The 2006 Memorandum of Agreement has EXPIRED.
The State of Idaho and Wildlife Services have been operating outside of the law since relisting has occurred. It appears that the State of Idaho has no management authority over wolves now that they have been re-listed under the ESA. This is evidenced by the Memorandum of Agreement (MOA) between the Secretary of Interior and the State of Idaho dated January 5, 2006 which hands over lead management authority over wolves to the State of Idaho. This agreement has expired. In addition, wolves have been relisted, and there is no valid section 10j MOA existing, at least which has been made public, which grants the State of Idaho management authority over wolves.
Update late 9/28. By Ralph Maughan. Today I called Ed Bangs about this. We had a brief conversation. He said that yes the MOA had expired, but the whole thing had been taken care of. He asked me to call Brian Kelly of USFWS in Boise for the “whole spiel.” Brian Ertz called Kelly’s office a number of times, but Kelly did not answer, nor call back. So we are yet to gain any information.
Update 9/29. By Ken Cole
I spoke to Brian Kelly, the new state State Supervisor Of Idaho USFWS Office, today about the issue at hand and he confirmed that there is no MOA but that the 2005 10(j) rule covers them and designates Idaho management authority. From the language I found on page 1291 of the 2005 10(j) rule I don’t see anything which does this. Essentially this says that an MOA with the Secretary of the DOI allows the state to manage wolves but the MOA has expired.
Response 3–3: The completion of an MOA with the Secretary of the DOI which is consistent with this rule allows a State or Tribe to take the lead in wolf management, to become ‘‘designated agent(s),’’ and to implement all parts of its approved wolf management plan that are consistent with this rule. This includes issuing written authorization for take, and making all decisions regarding implementation of the State or Tribal plan consistent with this rule. Under the MOA process, the Service will annually review the States’ and Tribes’ implementation of their plans to ensure compliance with this rule and to ensure the wolf population remains above recovery levels. States and Tribes also can become ‘‘designated agent(s)’’ and implement all or selected portions of this rule by entering into a cooperative agreement with the Service.
Furthermore, Section 6 of the ESA indicates that the DOI may enter in to a cooperative agreement with the states but management authority rests with, in this case, the USFWS otherwise.
Simply having an approved management plan is not adequate to grant a state lead management authority, an MOA is required.
From the ID Wolf 10j MOA FINAL_10506:
V. PERIOD OF PERFORMANCE
This agreement is effective through March 2010, unless terminated or wolves are delisted. This agreement may be terminated by either party after 90 days written notice in accordance with the 10(j) rule.
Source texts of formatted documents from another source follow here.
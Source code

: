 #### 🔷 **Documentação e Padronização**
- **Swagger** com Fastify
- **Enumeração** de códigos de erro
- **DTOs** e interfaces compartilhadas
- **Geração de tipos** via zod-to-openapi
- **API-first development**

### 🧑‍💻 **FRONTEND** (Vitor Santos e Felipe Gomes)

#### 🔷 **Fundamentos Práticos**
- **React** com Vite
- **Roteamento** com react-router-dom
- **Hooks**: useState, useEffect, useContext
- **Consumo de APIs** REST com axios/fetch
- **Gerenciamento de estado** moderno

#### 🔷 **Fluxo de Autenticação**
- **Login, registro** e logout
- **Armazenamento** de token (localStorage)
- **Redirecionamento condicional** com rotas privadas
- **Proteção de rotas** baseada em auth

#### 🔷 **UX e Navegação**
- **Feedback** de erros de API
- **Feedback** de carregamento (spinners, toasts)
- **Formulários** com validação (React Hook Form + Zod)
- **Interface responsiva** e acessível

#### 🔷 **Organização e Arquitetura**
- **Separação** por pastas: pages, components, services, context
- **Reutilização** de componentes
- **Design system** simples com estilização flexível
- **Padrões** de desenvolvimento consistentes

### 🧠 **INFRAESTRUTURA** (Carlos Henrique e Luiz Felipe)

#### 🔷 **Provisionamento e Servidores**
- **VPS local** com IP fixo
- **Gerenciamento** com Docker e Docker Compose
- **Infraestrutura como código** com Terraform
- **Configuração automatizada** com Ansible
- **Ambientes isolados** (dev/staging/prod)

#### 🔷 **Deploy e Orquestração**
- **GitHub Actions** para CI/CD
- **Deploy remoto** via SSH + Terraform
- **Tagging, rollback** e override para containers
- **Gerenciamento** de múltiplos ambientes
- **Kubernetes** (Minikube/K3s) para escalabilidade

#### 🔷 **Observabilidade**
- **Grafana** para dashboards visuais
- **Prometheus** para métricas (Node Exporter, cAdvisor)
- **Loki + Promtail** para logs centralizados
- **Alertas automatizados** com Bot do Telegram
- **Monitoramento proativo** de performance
From our reading of the Endangered Species Act, it appears that such an agreement is required before the states can participate in management of an experimental, non-essential endangered species and, without such an agreement, the State of Idaho has no authority to manage wolves now that they are back on the Endangered Species list as section 10(j) animals.
Since relisting has occurred, there have been at least 4 instances whereby the IDFG has issued control orders, without apparent management authority, which have resulted in the death of at least 6 wolves. There may have been many more because it is hard to get these numbers since the IDFG does not release information about its wolf management very often and hasn’t done so since June of this year.
Recently Governor Otter announced that he would hand back authority to manage wolves back to the USFWS if there wasn’t a new agreement by October 7 of this year. But, is it his to hand back?
Is the State of Idaho and the US Fish and Wildlife Service aware of this? Well, during the last meeting of the IDFG commissioners the subject of the expired MOA came up. This shows that they are well aware of this lack of authority but there seems to be no attempt at clarifying any interim agreement while a new MOA is being negotiated. In the meantime the IDFG seems to be shooting from the hip and issuing control orders without legal authority.
It should be of concern when the government acts arbitrarily and it should be of concern to reasonable people who believe in the rule of law.